His father probably wouldn't let him go.
He was too imporrtant to lose.


----------



## katie2008 (Mar 4, 2002)

*no!!*

I think that legolass is young even for and elf. I also agree that both the father and son would not have fought in a battle... what would happen if they both died??


----------



## Beleg Strongbow (Mar 5, 2002)

*Re: no!!*



> _Originally posted by katie2008 _
> *I think that legolass is young even for and elf. I also agree that both the father and son would not have fought in a battle... what would happen if they both died?? *





I think they would have both fought if he was OLD enough. All of Elendil's sons fought. All of the high eloves sons like Maedhros, Fingolfin and Turgon fought.


----------



## Chymaera (Mar 5, 2002)

Legolas could have been there. there is no information on his family tree so not sure if he had brothers and sisters (assume he does). Does it say if he was even the oldest son? 1543, is that info in the tale of years or elsewhere?

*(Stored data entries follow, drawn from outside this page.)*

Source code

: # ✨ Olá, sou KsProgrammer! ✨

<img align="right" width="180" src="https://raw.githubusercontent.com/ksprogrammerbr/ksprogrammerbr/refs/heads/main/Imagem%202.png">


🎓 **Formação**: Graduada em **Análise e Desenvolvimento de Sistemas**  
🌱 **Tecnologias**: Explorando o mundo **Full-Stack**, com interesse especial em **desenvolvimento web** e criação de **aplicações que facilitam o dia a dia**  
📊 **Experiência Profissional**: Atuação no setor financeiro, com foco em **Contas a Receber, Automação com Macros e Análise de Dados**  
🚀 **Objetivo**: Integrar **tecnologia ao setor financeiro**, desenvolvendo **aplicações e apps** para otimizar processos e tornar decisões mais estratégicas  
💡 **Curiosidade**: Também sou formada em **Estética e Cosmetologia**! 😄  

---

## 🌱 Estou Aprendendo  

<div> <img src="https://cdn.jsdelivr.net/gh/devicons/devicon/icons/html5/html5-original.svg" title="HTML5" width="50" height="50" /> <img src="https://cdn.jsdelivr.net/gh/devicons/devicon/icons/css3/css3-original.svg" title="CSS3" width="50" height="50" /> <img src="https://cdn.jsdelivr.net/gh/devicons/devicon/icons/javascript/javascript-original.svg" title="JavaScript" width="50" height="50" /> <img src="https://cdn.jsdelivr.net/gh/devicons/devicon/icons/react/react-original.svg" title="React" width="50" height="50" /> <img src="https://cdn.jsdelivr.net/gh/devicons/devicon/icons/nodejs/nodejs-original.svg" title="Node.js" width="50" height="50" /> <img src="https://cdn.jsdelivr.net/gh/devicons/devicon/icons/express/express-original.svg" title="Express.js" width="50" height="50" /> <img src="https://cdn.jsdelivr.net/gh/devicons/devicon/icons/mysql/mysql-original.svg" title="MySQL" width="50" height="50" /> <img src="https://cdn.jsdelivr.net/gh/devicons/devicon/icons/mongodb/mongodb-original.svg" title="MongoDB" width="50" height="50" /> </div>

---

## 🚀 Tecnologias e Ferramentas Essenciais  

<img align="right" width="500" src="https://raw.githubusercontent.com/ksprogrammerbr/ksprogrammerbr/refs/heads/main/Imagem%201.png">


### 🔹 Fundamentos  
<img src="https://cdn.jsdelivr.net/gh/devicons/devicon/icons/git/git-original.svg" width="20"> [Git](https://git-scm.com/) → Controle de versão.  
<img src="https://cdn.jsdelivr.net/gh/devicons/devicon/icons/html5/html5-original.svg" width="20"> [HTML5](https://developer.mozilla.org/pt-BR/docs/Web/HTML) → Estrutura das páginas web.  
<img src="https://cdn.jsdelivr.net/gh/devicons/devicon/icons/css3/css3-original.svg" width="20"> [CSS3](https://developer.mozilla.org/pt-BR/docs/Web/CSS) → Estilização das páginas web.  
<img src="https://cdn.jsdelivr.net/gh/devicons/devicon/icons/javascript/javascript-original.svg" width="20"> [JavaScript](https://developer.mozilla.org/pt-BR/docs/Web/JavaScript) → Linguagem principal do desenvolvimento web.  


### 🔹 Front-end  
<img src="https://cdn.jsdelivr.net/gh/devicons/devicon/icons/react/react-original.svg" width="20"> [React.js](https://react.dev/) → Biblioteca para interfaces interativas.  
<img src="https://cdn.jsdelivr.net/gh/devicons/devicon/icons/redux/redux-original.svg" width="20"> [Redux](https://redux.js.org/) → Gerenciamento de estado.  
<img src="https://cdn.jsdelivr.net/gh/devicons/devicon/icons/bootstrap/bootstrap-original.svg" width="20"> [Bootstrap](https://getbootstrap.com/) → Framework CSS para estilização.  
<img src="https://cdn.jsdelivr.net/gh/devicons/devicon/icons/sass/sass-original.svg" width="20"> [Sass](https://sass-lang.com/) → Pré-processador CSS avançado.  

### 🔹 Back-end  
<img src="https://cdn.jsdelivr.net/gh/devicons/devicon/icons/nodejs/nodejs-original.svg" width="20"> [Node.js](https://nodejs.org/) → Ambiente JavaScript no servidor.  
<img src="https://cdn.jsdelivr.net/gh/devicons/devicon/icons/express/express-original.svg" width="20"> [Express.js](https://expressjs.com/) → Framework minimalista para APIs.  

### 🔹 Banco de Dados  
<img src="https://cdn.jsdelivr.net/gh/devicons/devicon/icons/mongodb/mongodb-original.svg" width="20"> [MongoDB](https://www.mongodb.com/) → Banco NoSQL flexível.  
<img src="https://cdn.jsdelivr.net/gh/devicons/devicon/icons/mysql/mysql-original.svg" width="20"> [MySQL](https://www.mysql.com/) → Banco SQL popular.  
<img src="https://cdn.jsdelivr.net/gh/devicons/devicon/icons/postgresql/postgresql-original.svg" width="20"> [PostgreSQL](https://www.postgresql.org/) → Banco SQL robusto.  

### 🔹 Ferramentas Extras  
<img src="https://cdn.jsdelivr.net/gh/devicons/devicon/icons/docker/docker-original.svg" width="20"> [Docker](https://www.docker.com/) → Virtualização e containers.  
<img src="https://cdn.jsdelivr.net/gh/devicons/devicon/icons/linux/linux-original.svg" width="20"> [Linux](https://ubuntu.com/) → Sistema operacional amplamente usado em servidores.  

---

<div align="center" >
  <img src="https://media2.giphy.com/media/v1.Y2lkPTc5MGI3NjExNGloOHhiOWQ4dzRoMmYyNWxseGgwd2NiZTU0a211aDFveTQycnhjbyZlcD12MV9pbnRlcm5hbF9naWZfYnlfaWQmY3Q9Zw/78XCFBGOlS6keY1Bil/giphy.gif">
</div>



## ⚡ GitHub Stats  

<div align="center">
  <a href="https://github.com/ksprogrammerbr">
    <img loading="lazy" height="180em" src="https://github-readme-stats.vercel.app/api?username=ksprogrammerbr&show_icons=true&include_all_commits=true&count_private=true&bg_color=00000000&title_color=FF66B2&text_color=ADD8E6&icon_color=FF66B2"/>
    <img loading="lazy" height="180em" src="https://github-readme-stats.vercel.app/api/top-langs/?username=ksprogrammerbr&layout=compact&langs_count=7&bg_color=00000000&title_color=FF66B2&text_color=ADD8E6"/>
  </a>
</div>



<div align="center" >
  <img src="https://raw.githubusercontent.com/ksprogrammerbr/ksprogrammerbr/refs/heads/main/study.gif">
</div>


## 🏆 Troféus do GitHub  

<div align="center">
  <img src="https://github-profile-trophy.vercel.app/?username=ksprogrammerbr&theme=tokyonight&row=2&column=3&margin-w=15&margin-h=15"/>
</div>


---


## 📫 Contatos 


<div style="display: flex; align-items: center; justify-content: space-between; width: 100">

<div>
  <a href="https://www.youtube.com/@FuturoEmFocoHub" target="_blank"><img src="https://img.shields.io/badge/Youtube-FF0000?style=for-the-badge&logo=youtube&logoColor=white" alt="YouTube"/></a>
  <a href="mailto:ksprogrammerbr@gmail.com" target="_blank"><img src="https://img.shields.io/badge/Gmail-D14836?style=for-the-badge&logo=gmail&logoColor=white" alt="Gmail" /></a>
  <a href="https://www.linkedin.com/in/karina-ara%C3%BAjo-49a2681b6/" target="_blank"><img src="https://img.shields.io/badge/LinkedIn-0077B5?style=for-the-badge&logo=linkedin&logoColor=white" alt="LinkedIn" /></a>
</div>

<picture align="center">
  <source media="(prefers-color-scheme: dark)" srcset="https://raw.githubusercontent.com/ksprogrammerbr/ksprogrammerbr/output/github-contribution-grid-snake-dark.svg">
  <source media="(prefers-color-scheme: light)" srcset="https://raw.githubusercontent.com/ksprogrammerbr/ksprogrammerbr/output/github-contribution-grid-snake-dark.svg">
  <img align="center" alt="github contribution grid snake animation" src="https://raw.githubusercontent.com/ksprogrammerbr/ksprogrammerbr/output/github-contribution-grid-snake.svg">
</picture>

If Gimli was just 5 years older he would have been there. He was about 10 years younger then his cousins Fili and Kili.


----------



## imladris (Mar 6, 2002)

*Re: no!!*

O.k. so maybe Legolas didn't fight in the battle but i'm sure his father did.
It was a pretty great battle and he had to lead his army into battle.


----------



## Dûndorer (Mar 8, 2002)

i think that it would have said if he did, but who knows.


----------



## Hanne (Apr 4, 2002)

You can never be sure because it isn't written anywere but I think he was there.He had a good age for fighting ,no?And it was a very important battle so I think everyone had to fight (ofcourse not the children and so,you know what I mean)and Legolas is certainly not the person that would stay behind!!!!


----------



## #1ArcherLegolas (Apr 5, 2002)

I think that he did for sure where else would he have gotten any battle exp.


----------



## gate7ole (Sep 12, 2002)

I have this question:
Did Legolas fight in the Battle of Five Armies?
He was after all Thanduil's son and he probably fought as a captain of the green-elves. But he might as well be sent elsewhere on a mission. Is it mentioned anywhere?


----------



## Grond (Sep 12, 2002)

No.


----------



## Dwimmerlaik (Sep 12, 2002)

Well that was concise.


----------



## Grond (Sep 12, 2002)

LOL! It was a simple question with a simple answer. There is no mention in any of the resources that I have that allude to Legolas fighting in the Battle of the Five Armies. That doesn't mean he did or that he didn't, simply that the author made no mention of it.


----------



## Maeglin (Sep 12, 2002)

I don't think Tolkien had even thought of the character Legolas yet, so there was no reason to mention him.


----------



## gate7ole (Sep 12, 2002)

I agree, he had not invented Legolas but waht about afterwards? We know Tolkien, he didn't stop rewriting and reassembling the history of Middle-Earth. I'm sure that after a while, he made the same question I did, to himself. And he wrote a small article about how Legolas gloriously killed dozens of goblins with his bow and saved, say, Dain. But is it anywhere written in HOME, which I don't have?


----------



## Maeglin (Sep 12, 2002)

I don't have HOME myself, so now I ask everyone the same question as you.


----------



## Theoden (Sep 14, 2002)

I think he might have been, but it does not matter because he had nothing to do with the Hobbit anyway... just his stuck up dad.

-me


----------



## Popqueen62 (Sep 20, 2002)

*Since*

since he only mentioned legolas in the fellowship of the ring, and tolkien didn't say that he did fight in the battle, then tolkien didn't think about it, so there is no accurate answer to your question, since he is not alive anymore.


----------



## Mindy_O_Lluin (Sep 20, 2002)

I would assume he did, since he is immortal, and a wood elf of Mirkwood, and those elves did go to that War only 80 years before. Why would HE have stayed at home, except maybe to guard the stores of wine in the dungeons, and a stray dwarf or so? In fact that has to be the basis of Gimli and Legolas' initial dislike for each other. After all Gloin was one of the Dwarves unjustly held there for quite a few weeks.


----------



## Anamatar IV (Sep 20, 2002)

i dont see why he wouldnt. Theres lots of proof in the books that the kings didnt mind sending their sons to war so why whould he keep legolas behind. Infact-I bet Legolas was one of them drunken elves!


----------



## Confusticated (Sep 20, 2002)

> _Originally posted by Theoden _
> *I think he might have been, but it does not matter because he had nothing to do with the Hobbit anyway... just his stuck up dad.
> -me *



LOL! I just thought of something: Anything think that Thranduil and Thingol are alot alike?..Just wondering..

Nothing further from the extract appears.